Basic Workflow Tutorial
=======================

This tutorial demonstrates a complete data analysis workflow using piblin-jax,
from data loading through transformation to visualization and analysis.

Overview
--------

We'll walk through a typical rheology experiment workflow:

1. Load experimental data
2. Inspect and visualize raw data
3. Apply smoothing to reduce noise
4. Normalize and interpolate data
5. Extract regions of interest
6. Perform statistical analysis
7. Generate publication-quality plots

This tutorial assumes you have piblin-jax installed.
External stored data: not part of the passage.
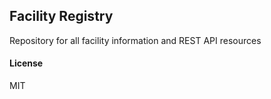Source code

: ## Facility Registry

Repository for all facility information and REST API resources

#### License

MIT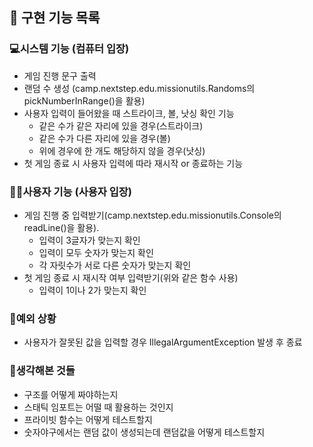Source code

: ## 🧾 구현 기능 목록
### 💻시스템 기능 (컴퓨터 입장)
* 게임 진행 문구 출력
* 랜덤 수 생성 (camp.nextstep.edu.missionutils.Randoms의 pickNumberInRange()을 활용)
* 사용자 입력이 들어왔을 때 스트라이크, 볼, 낫싱 확인 기능
  * 같은 수가 같은 자리에 있을 경우(스트라이크)
  * 같은 수가 다른 자리에 있을 경우(볼)
  * 위에 경우에 한 개도 해당하지 않을 경우(낫싱)
* 첫 게임 종료 시 사용자 입력에 따라 재시작 or 종료하는 기능 

### 🙎‍♂️사용자 기능 (사용자 입장)
* 게임 진행 중 입력받기(camp.nextstep.edu.missionutils.Console의 readLine()을 활용).
  * 입력이 3글자가 맞는지 확인
  * 입력이 모두 숫자가 맞는지 확인
  * 각 자릿수가 서로 다른 숫자가 맞는지 확인
* 첫 게임 종료 시 재시작 여부 입력받기(위와 같은 함수 사용)
  * 입력이 1이나 2가 맞는지 확인


### 🛑예외 상황
* 사용자가 잘못된 값을 입력할 경우 IllegalArgumentException 발생 후 종료

### 🥺생각해본 것들
* 구조를 어떻게 짜야하는지
* 스태틱 임포트는 어떨 때 활용하는 것인지
* 프라이빗 함수는 어떻게 테스트할지
* 숫자야구에서는 랜덤 값이 생성되는데 랜덤값을 어떻게 테스트할지

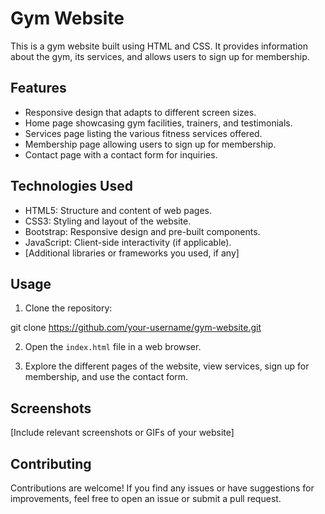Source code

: 
# Gym Website

This is a gym website built using HTML and CSS. It provides information about the gym, its services, and allows users to sign up for membership.

## Features

- Responsive design that adapts to different screen sizes.
- Home page showcasing gym facilities, trainers, and testimonials.
- Services page listing the various fitness services offered.
- Membership page allowing users to sign up for membership.
- Contact page with a contact form for inquiries.

## Technologies Used

- HTML5: Structure and content of web pages.
- CSS3: Styling and layout of the website.
- Bootstrap: Responsive design and pre-built components.
- JavaScript: Client-side interactivity (if applicable).
- [Additional libraries or frameworks you used, if any]

## Usage

1. Clone the repository:


git clone https://github.com/your-username/gym-website.git


2. Open the `index.html` file in a web browser.

3. Explore the different pages of the website, view services, sign up for membership, and use the contact form.

## Screenshots

[Include relevant screenshots or GIFs of your website]

## Contributing

Contributions are welcome! If you find any issues or have suggestions for improvements, feel free to open an issue or submit a pull request.



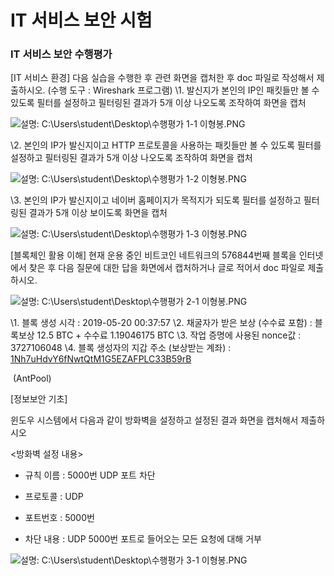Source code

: # IT 서비스 보안 시험

### IT 서비스 보안 수행평가

[IT 서비스 환경]
 다음 실습을 수행한 후 관련 화면을 캡처한 후 doc 파일로 작성해서 제출하시오.
 (수행 도구 : Wireshark 프로그램)
 \1. 발신지가 본인의 IP인 패킷들만 볼 수 있도록 필터를 설정하고 필터링된 결과가 5개 이상 나오도록 조작하여 화면을 캡처

![설명: C:\Users\student\Desktop\수행평가 1-1 이형봉.PNG](file:///C:\Users\student\AppData\Local\Temp\msohtmlclip1\01\clip_image002.png)

\2. 본인의 IP가 발신지이고 HTTP 프로토콜을 사용하는 패킷들만 볼 수 있도록 필터를 설정하고 필터링된 결과가 5개 이상 나오도록 조작하여 화면을 캡처 

![설명: C:\Users\student\Desktop\수행평가 1-2 이형봉.PNG](file:///C:\Users\student\AppData\Local\Temp\msohtmlclip1\01\clip_image004.png)

\3. 본인의 IP가 발신지이고 네이버 홈페이지가 목적지가 되도록 필터를 설정하고 필터링된 결과가 5개 이상 보이도록 화면을 캡처

![설명: C:\Users\student\Desktop\수행평가 1-3 이형봉.PNG](file:///C:\Users\student\AppData\Local\Temp\msohtmlclip1\01\clip_image006.png)

 

 [블록체인 활용 이해]
 현재 운용 중인 비트코인 네트워크의 576844번째 블록을 인터넷에서 찾은 후 다음 질문에 대한 답을 화면에서 캡처하거나 글로 적어서 doc 파일로 제출하시오. 

![설명: C:\Users\student\Desktop\수행평가 2-1 이형봉.PNG](file:///C:\Users\student\AppData\Local\Temp\msohtmlclip1\01\clip_image008.png)

\1. 블록 생성 시각 : 2019-05-20 00:37:57
 \2. 채굴자가 받은 보상 (수수료 포함) : 블록보상 12.5 BTC + 수수료 1.19046175 BTC
 \3. 작업 증명에 사용된 nonce값 : 3727106048
 \4. 블록 생성자의 지갑 주소 (보상받는 계좌) : [1Nh7uHdvY6fNwtQtM1G5EZAFPLC33B59rB](https://www.blockchain.com/ko/btc/address/1Nh7uHdvY6fNwtQtM1G5EZAFPLC33B59rB) 

​                                           (AntPool)

[정보보안 기초]

윈도우 시스템에서 다음과 같이 방화벽을 설정하고 설정된 결과 화면을 캡처해서 제출하시오

<방화벽 설정 내용>

- 규칙 이름 : 5000번 UDP 포트 차단

- 프로토콜 : UDP

- 포트번호 : 5000번

- 차단 내용 : UDP 5000번 포트로 들어오는 모든 요청에 대해 거부

![설명: C:\Users\student\Desktop\수행평가 3-1 이형봉.PNG](file:///C:\Users\student\AppData\Local\Temp\msohtmlclip1\01\clip_image010.png)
See :doc:`../user_guide/installation`
if you need to install it first.

Step 1: Loading Data
---------------------

Let's start by loading some experimental rheology data. We'll create synthetic
data for this tutorial, but in practice you'd load from a file.

Creating Sample Data
^^^^^^^^^^^^^^^^^^^^

::

    import numpy as np
    import matplotlib.pyplot as plt
    from piblin_jax.data import OneDimensionalDataset

    # Generate synthetic flow curve data
    # (shear rate vs viscosity for a shear-thinning fluid)
    np.random.seed(42)

    # Shear rate from 0.1 to 100 s^-1
    shear_rate = np.logspace(-1, 2, 50)

    # Power-law fluid: eta = K * gamma_dot^(n-1)
    K = 5.0  # Consistency index
    n = 0.6  # Flow behavior index (< 1 = shear-thinning)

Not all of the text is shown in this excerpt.